Saved data entries
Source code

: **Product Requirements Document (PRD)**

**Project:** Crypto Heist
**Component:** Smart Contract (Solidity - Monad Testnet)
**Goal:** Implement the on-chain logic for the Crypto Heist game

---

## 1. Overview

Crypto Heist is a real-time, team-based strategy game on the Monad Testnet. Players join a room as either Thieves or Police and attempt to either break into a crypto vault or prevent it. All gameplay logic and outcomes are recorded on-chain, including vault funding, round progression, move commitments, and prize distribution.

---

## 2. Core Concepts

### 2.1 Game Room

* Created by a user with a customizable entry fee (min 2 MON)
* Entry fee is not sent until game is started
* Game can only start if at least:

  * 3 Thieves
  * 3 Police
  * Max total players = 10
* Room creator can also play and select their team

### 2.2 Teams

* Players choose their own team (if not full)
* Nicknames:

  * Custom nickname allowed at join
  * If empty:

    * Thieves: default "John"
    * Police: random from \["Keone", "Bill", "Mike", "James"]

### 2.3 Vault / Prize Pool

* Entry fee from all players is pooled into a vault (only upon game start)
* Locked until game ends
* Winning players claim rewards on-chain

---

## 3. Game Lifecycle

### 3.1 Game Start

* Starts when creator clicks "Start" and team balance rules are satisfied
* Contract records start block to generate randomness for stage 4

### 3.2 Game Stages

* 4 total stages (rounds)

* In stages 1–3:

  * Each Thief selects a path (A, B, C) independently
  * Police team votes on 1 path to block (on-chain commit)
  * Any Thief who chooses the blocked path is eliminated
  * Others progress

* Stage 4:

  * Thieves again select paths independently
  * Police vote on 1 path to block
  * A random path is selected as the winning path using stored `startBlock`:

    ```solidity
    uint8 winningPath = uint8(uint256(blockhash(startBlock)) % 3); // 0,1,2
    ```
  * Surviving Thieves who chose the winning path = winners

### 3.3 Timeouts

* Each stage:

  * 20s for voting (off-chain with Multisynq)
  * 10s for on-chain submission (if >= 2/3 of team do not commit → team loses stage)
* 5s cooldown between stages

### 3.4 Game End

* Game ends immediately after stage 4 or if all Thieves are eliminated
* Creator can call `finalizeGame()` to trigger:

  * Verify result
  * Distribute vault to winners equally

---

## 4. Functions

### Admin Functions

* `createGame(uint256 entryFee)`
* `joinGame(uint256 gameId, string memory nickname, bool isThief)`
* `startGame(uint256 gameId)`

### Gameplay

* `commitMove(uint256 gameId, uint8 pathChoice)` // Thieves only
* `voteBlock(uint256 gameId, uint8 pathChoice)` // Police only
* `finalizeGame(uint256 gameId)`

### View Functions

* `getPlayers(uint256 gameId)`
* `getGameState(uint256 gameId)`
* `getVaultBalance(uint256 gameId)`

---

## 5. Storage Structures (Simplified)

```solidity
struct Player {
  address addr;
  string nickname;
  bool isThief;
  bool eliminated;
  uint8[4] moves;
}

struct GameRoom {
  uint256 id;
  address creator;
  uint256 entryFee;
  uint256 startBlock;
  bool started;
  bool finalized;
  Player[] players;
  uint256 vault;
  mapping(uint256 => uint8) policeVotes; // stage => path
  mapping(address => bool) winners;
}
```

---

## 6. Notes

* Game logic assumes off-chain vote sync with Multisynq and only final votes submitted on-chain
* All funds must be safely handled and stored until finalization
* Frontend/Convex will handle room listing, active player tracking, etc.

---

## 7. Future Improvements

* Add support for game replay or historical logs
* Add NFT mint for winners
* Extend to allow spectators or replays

Task requirements: The lines to copy are those above that contain the string "total".

Your solution:
  * Max total players = 10
* 4 total stages (rounds)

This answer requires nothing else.